The inaction of Mr Dempsey and now Mr Ryan to amend the MOTR II regulations is directly contributing to the rise in global food prices.
This country has licensed the importation of Indonesian palm oil and US corn oil Ethanol which is contributing directly to the increase in global food prices.
Ironically then, the licensing of companies to import biofuel whilst failing to licence our home producers is having the exact effect he claims to be concerned to mitigate.
Germany has over 60,000 HGVs running on rape seed, Holland is now pioneering a city bus powered by RSO.
This country can produce enough oil to run 5,000 HGVs in the area that previously grew sugar beet alone, giving us a national strategic resource, wealth to our farmers, reducing both our balance of payments and liabilities under Kyoto, improving soil quality and producing a by-product of high-quality animal feed (more import substitution).
Those that can produce are not looking for subsidy, simply a licence to sell rape seed oil as a motor fuel.
Solutions to our global environmental issues are going to come from thinking globally and acting locally.

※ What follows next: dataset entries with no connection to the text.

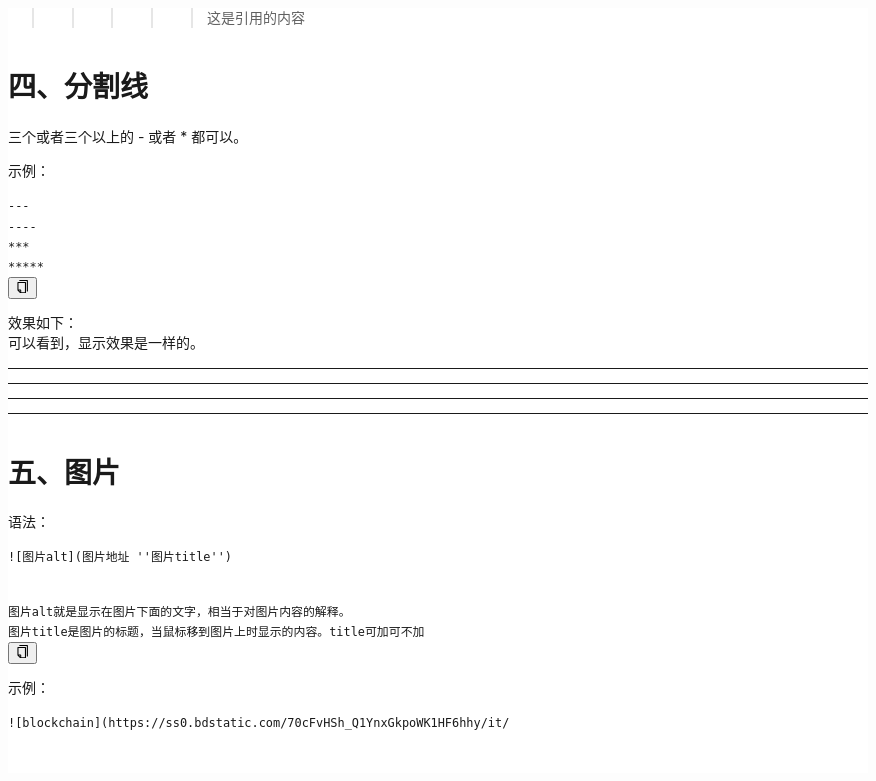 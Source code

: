 <blockquote>
<blockquote>
<blockquote>
<blockquote>
<blockquote>
<p>这是引用的内容</p>
</blockquote>
</blockquote>
</blockquote>
</blockquote>
</blockquote>
</blockquote>
</blockquote>
</blockquote>
</blockquote>
</blockquote>
<h1>四、分割线</h1>
<p>三个或者三个以上的 - 或者 * 都可以。</p>
<p>示例：</p>
<pre class="line-numbers  language-undefined"><code class="  language-undefined">---
----
***
*****
<span aria-hidden="true" class="line-numbers-rows"><span></span><span></span><span></span><span></span></span></code><button class="VJbwyy" type="button" aria-label="复制代码"><i aria-label="icon: copy" class="anticon anticon-copy"><svg viewBox="64 64 896 896" focusable="false" class="" data-icon="copy" width="1em" height="1em" fill="currentColor" aria-hidden="true"><path d="M832 64H296c-4.4 0-8 3.6-8 8v56c0 4.4 3.6 8 8 8h496v688c0 4.4 3.6 8 8 8h56c4.4 0 8-3.6 8-8V96c0-17.7-14.3-32-32-32zM704 192H192c-17.7 0-32 14.3-32 32v530.7c0 8.5 3.4 16.6 9.4 22.6l173.3 173.3c2.2 2.2 4.7 4 7.4 5.5v1.9h4.2c3.5 1.3 7.2 2 11 2H704c17.7 0 32-14.3 32-32V224c0-17.7-14.3-32-32-32zM350 856.2L263.9 770H350v86.2zM664 888H414V746c0-22.1-17.9-40-40-40H232V264h432v624z"></path></svg></i></button></pre>
<p>效果如下：<br>
可以看到，显示效果是一样的。</p>
<hr>
<hr>
<hr>
<hr>
<h1>五、图片</h1>
<p>语法：</p>
<pre class="line-numbers  language-bash"><code class="  language-bash">![图片alt](图片地址 ''图片title'')

图片alt就是显示在图片下面的文字，相当于对图片内容的解释。
图片title是图片的标题，当鼠标移到图片上时显示的内容。title可加可不加
<span aria-hidden="true" class="line-numbers-rows"><span></span><span></span><span></span><span></span></span></code><button class="VJbwyy" type="button" aria-label="复制代码"><i aria-label="icon: copy" class="anticon anticon-copy"><svg viewBox="64 64 896 896" focusable="false" class="" data-icon="copy" width="1em" height="1em" fill="currentColor" aria-hidden="true"><path d="M832 64H296c-4.4 0-8 3.6-8 8v56c0 4.4 3.6 8 8 8h496v688c0 4.4 3.6 8 8 8h56c4.4 0 8-3.6 8-8V96c0-17.7-14.3-32-32-32zM704 192H192c-17.7 0-32 14.3-32 32v530.7c0 8.5 3.4 16.6 9.4 22.6l173.3 173.3c2.2 2.2 4.7 4 7.4 5.5v1.9h4.2c3.5 1.3 7.2 2 11 2H704c17.7 0 32-14.3 32-32V224c0-17.7-14.3-32-32-32zM350 856.2L263.9 770H350v86.2zM664 888H414V746c0-22.1-17.9-40-40-40H232V264h432v624z"></path></svg></i></button></pre>
<p>示例：</p>
<pre class="line-numbers  language-cpp"><code class="  language-cpp"><span class="token operator">!</span><span class="token punctuation">[</span>blockchain<span class="token punctuation">]</span><span class="token punctuation">(</span>https<span class="token operator">:</span><span class="token operator">/</span><span class="token operator">/</span>ss0<span class="token punctuation">.</span>bdstatic<span class="token punctuation">.</span>com<span class="token operator">/</span><span class="token number">70</span>cFvHSh_Q1YnxGkpoWK1HF6hhy<span class="token operator">/</span>it<span class="token operator">/</span>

What is urgently needed is clarity and action from Mr Ryan as to what the Government's plans for biofuel are, a plan he is directly responsible for producing.
He has abandoned the Government's biofuel targets, Plan A.
It is not acceptable that he has failed totally to tell us what Plan B is. Or is it simply that it does not exist? - Yours, etc,
JERRY KIERSEY, Blessington, Co Wicklow.